Gcc is generating an unnecessary and redundant xor eax eax in the following code #include <bit> #include <stdint.h> uint32_t pop(uint32_t n) { return std::popcount(n); } pop(unsigned int): xor eax, eax popcnt eax, edi ret https://godbolt.org/z/81o1Y6T5x
This happens with __builtin_popcount as well, not just std::popcount. This appears to have started in GCC 4.9.2. https://godbolt.org/z/4dGWvT5zr
Seems to effect all
This is by design. /* X86_TUNE_AVOID_FALSE_DEP_FOR_BMI: Avoid false dependency for bit-manipulation instructions. */ DEF_TUNE (X86_TUNE_AVOID_FALSE_DEP_FOR_BMI, "avoid_false_dep_for_bmi", m_SANDYBRIDGE | m_CORE_AVX2 | m_GENERIC)
That is not unnecessary nor redundant, but fully intentional.
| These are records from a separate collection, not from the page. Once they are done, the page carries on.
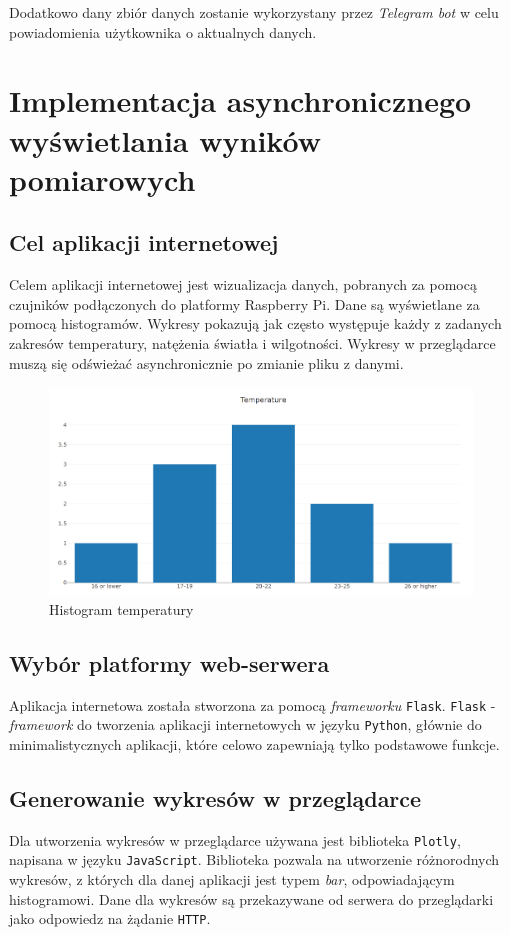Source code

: \documentclass[a4paper]{article}
\begin{document}
	Dodatkowo dany zbiór danych zostanie wykorzystany przez \textit{Telegram bot}
	w celu powiadomienia użytkownika o aktualnych danych.

\section{Implementacja asynchronicznego wyświetlania wyników pomiarowych}

    \subsection{Cel aplikacji internetowej}
        Celem aplikacji internetowej jest wizualizacja danych, pobranych za pomocą czujników podłączonych do platformy Raspberry Pi.
	Dane są wyświetlane za pomocą histogramów. Wykresy pokazują jak często występuje każdy z zadanych zakresów temperatury, natężenia światła i wilgotności. 
	Wykresy w przeglądarce muszą się odświeżać asynchronicznie po zmianie pliku z danymi.
        \begin{figure}[H]
            \centering
            \includegraphics[scale=0.3]{exampleChart.png}
            \caption{Histogram temperatury}
        \end{figure}
        
        \subsection{Wybór platformy web-serwera}
	Aplikacja internetowa została stworzona za pomocą \textsl{frameworku} \texttt{Flask}. 
	\texttt{Flask} - \textsl{framework} do tworzenia aplikacji internetowych w języku \texttt{Python}, głównie do
	minimalistycznych aplikacji, które celowo zapewniają tylko podstawowe funkcje.
	
    \subsection{Generowanie wykresów w przeglądarce}
	Dla utworzenia wykresów w przeglądarce używana jest biblioteka \texttt{Plotly}, napisana w języku \texttt{JavaScript}.
	Biblioteka pozwala na utworzenie różnorodnych wykresów, z których dla danej aplikacji jest typem \textsl{bar}, odpowiadającym histogramowi. 
	Dane dla wykresów są przekazywane od serwera do przeglądarki jako odpowiedz na żądanie \texttt{HTTP}.
\end{document}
See e.g. PR62011.
See PR 62011 for more details.
Ah thank you @Andrew Pinski @Jakub Jelinek
Does the false dependency still apply to modern CPUs?
(In reply to Jeremy R. from comment #7) > Does the false dependency still apply to modern CPUs? How modern is modern? Skylake fixed this for lzcnt and tzcnt. Cannon Lake (and Ice Lake) fixed this for popcnt. https://www.intel.com/content/dam/www/public/us/en/documents/specification-updates/desktop-6th-gen-core-family-spec-update.pdf This is from https://stackoverflow.com/questions/25078285/replacing-a-32-bit-loop-counter-with-64-bit-introduces-crazy-performance-deviati/54429148#54429148
Thank you for the resources and for your insight, it's much appreciated. Is there interest in updating the intentional false-dependency logic to not fire for architectures newer than cannonlake?